Borrowers leaned towards short-term deals in July as the remortgage market saw a sharp rise in completions, according to the latest LMS Monthly Remortgage Snapshot.
The report shows that 46% of borrowers opted for two-year fixed rate products, compared with 41% who chose five-year fixes. Just 4% selected a three-year fix and 2% took a 10-year product.
Completions rose 71% month-on-month, while pipeline cases fell 9% and instructions dropped 4%, pointing to a rush of borrowers finalising deals before their current home loan expires. The cancellation rate edged up by 1%.
The data also highlights the continued strain on household finances. Borrowers who remortgaged in July faced an average monthly repayment increase of £329.54, with more than half (56%) seeing their monthly outgoings rise. By contrast, around a third (33%) managed to reduce their repayments, with an average monthly saving of £207.63.

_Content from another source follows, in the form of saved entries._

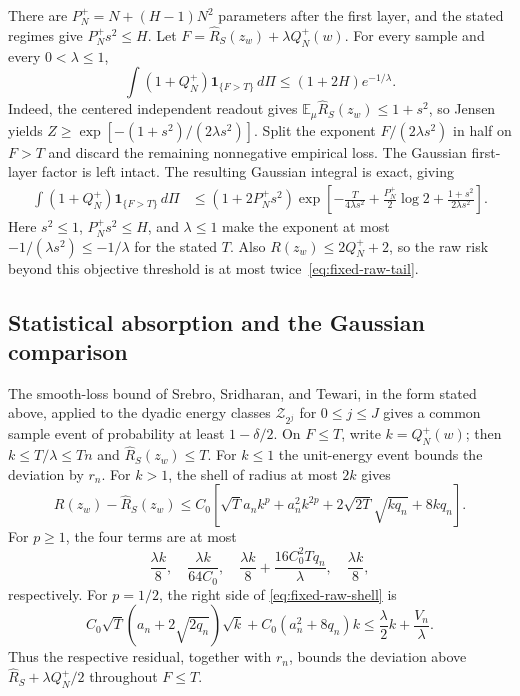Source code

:There are $P_N^+=N+(H-1)N^2$ parameters after the first layer, and
the stated regimes give $P_N^+s^2\leq H$.  Let
$F=\widehat R_S(z_w)+\lambda Q_N^+(w)$.
For every sample and every $0<\lambda\leq1$,
\begin{equation}
 \int(1+Q_N^+)\mathbf1_{\{F>T\}}\,d\Pi
     \leq(1+2H)e^{-1/\lambda}.
 \label{eq:fixed-raw-tail}
\end{equation}
Indeed, the centered independent readout gives
$\mathbb E_\mu\widehat R_S(z_w)\leq1+s^2$, so Jensen yields
$Z\geq\exp[-(1+s^2)/(2\lambda s^2)]$.  Split the exponent $F/(2\lambda s^2)$ in half on $F>T$ and discard
the remaining nonnegative empirical loss.  The Gaussian first-layer
factor is left intact.  The resulting Gaussian integral is exact, giving
\begin{align*}
 \int(1+Q_N^+)\mathbf1_{\{F>T\}}\,d\Pi
 &\leq (1+2P_N^+s^2)
 \exp\left[-\frac{T}{4\lambda s^2}
       +\frac{P_N^+}2\log2+\frac{1+s^2}{2\lambda s^2}\right].
\end{align*}
Here $s^2\leq1$, $P_N^+s^2\leq H$, and $\lambda\leq1$ make the
exponent at most $-1/(\lambda s^2)\leq-1/\lambda$ for the stated $T$.
Also $R(z_w)\leq2Q_N^++2$, so the raw risk beyond this objective threshold
is at most twice~\eqref{eq:fixed-raw-tail}.

\subsection{Statistical absorption and the Gaussian comparison}

The smooth-loss bound of Srebro, Sridharan, and Tewari, in the form
stated above, applied to the dyadic energy classes
$\mathcal Z_{2^j}$ for $0\leq j\leq J$ gives a common sample event of
probability at least $1-\delta/2$.  On $F\leq T$, write $k=Q_N^+(w)$;
then $k\leq T/\lambda\leq Tn$ and $\widehat R_S(z_w)\leq T$.
For $k\leq1$ the unit-energy event bounds the deviation by $r_n$.
For $k>1$, the shell of radius at most $2k$ gives
\begin{equation}
 R(z_w)-\widehat R_S(z_w)
 \leq C_0\left[\sqrt T a_nk^p+a_n^2k^{2p}
                   +2\sqrt{2T}\sqrt{kq_n}+8kq_n\right].
 \label{eq:fixed-raw-shell}
\end{equation}
For $p\geq1$, the four terms are at most
\[
 \frac{\lambda k}8,\quad
 \frac{\lambda k}{64C_0},\quad
 \frac{\lambda k}8+\frac{16C_0^2Tq_n}{\lambda},\quad
 \frac{\lambda k}8,
\]
respectively.  For $p=1/2$, the right side of
\eqref{eq:fixed-raw-shell} is
\[
 C_0\sqrt T(a_n+2\sqrt{2q_n})\sqrt k
             +C_0(a_n^2+8q_n)k
 \leq\frac\lambda2 k+\frac{V_n}\lambda.
\]
Thus the respective residual, together with $r_n$, bounds the deviation
above $\widehat R_S+\lambda Q_N^+/2$ throughout $F\leq T$.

At the same time, many borrowers appear to be using remortgaging as an opportunity to release equity. Almost half (43%) increased their loan size in July, borrowing on average an additional £20,848.
This figure is almost double the average amount by which those reducing their debt cut back (£12,739). A further 30% reported no change in their loan size, underlining the varied strategies homeowners are taking as they adjust to higher rates.

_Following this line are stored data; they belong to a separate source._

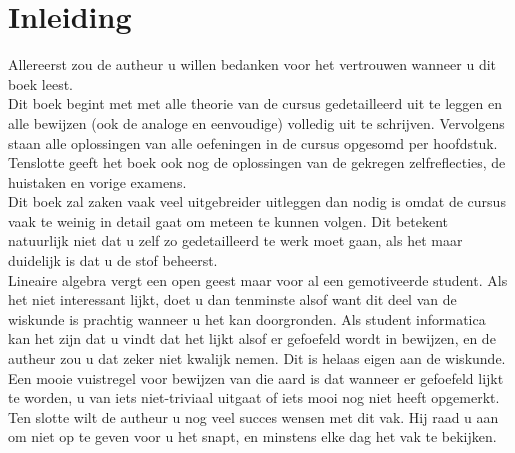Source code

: \documentclass[lineaire_algebra_oplossingen.tex]{subfiles}
\begin{document}
\newpage
\section*{Inleiding}

\noindent Allereerst zou de autheur u willen bedanken voor het vertrouwen wanneer u dit boek leest.\\

\noindent Dit boek begint met met alle theorie van de cursus gedetailleerd uit te leggen en alle bewijzen (ook de analoge en eenvoudige) volledig uit te schrijven. Vervolgens staan alle oplossingen van alle oefeningen in de cursus opgesomd per hoofdstuk. Tenslotte geeft het boek ook nog de oplossingen van de gekregen zelfreflecties, de huistaken en vorige examens.\\

\noindent Dit boek zal zaken vaak veel uitgebreider uitleggen dan nodig is omdat de cursus vaak te weinig in detail gaat om meteen te kunnen volgen. Dit betekent natuurlijk niet dat u zelf zo gedetailleerd te werk moet gaan, als het maar duidelijk is dat u de stof beheerst.\\

\noindent Lineaire algebra vergt een open geest maar voor al een gemotiveerde student.
Als het niet interessant lijkt, doet u dan tenminste alsof want dit deel van de wiskunde is prachtig wanneer u het kan doorgronden.
Als student informatica kan het zijn dat u vindt dat het lijkt alsof er gefoefeld wordt in bewijzen, en de autheur zou u dat zeker niet kwalijk nemen. Dit is helaas eigen aan de wiskunde.
Een mooie vuistregel voor bewijzen van die aard is dat wanneer er gefoefeld lijkt te worden, u van iets niet-triviaal uitgaat of iets mooi nog niet heeft opgemerkt.\\

\noindent Ten slotte wilt de autheur u nog veel succes wensen met dit vak. Hij raad u aan om niet op te geven voor u het snapt, en minstens elke dag het vak te bekijken.
\end{document}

Regionally, remortgage activity revealed sharp differences across the UK. The average remortgage loan stood at £231,936, up 11% on June. London remained by far the most expensive market, with an average loan of £408,865—more than double the average for the rest of the country.

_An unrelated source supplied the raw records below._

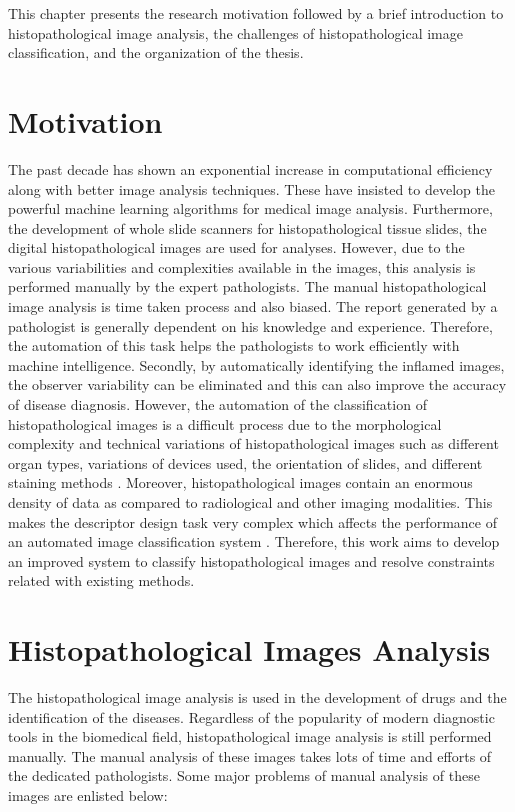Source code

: This chapter presents the research motivation followed by a brief introduction to histopathological image analysis, the challenges of histopathological image classification, and the organization of the thesis.

\section{Motivation}\label{ch1:sec:Motivation}
The past decade has shown an exponential increase in computational efficiency along with better image analysis techniques. These have insisted to develop the powerful machine learning algorithms for medical image analysis. Furthermore, the development of whole slide scanners for histopathological tissue slides, the digital histopathological images are used for analyses. However, due to the various variabilities and complexities available in the images, this analysis is performed manually by the expert pathologists. The manual histopathological image analysis is time taken process and  also biased. The report generated by a pathologist is generally dependent on his knowledge and experience. Therefore, the automation of this task helps the pathologists to work efficiently with machine intelligence. Secondly, by automatically identifying the inflamed images, the observer variability can be eliminated and this can also improve the accuracy of disease diagnosis. However, the automation of the classification of histopathological images is a difficult process due to the morphological complexity and technical variations of histopathological images such as different organ types, variations of devices used, the orientation of slides, and different staining methods \cite{basavanhally2009}. 
Moreover, histopathological images contain an enormous density of data as compared to radiological and other imaging modalities. This makes the descriptor design task very complex which affects the performance of an automated image classification system \cite{gurcan2009}.  Therefore, this work aims to develop an improved system to classify histopathological images and  resolve constraints related with existing methods.

\section{Histopathological Images Analysis}


The histopathological image analysis is used in the development of drugs and the identification of the diseases. Regardless of the popularity of modern diagnostic tools in the biomedical field, histopathological image analysis is still performed manually. The manual analysis of these images takes lots of time and efforts of the dedicated pathologists. Some major problems of  manual analysis of these images are enlisted below:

However, the most striking month-on-month increase came in the South West, where the average remortgage rose 13% to £212,849, signalling growing affordability pressures outside the capital.
The South East also posted strong growth with a 12% rise, taking its average remortgage amount to £300,704. In contrast, Wales was the only region to see a decline, with average loan amounts falling 2% to £151,080.
The length of previous mortgages also varied significantly. On average, borrowers had held their prior deal for just under five years, at 58.94 months—a notable 18% fall from June, suggesting faster refinancing cycles. The North East recorded the longest average at 67 months, while the South East had the shortest at just 55 months.
The snapshot also highlights a split in expectations over the direction of interest rates. Almost half (44%) of borrowers expect base rates to rise within the next 12 months, while 19% believe an increase is further away and more than a third (37%) do not expect any rise at all.
LMS chief executive Nick Chadbourne said: “Most borrowers have favoured short-term certainty, with two-year fixed-rate products becoming the most popular choice. While monthly repayments increased for many, the desire to manage costs and secure financial stability remained a key driver. Further spikes are likely to occur around quarter-end, when more fixed-rate products expire.”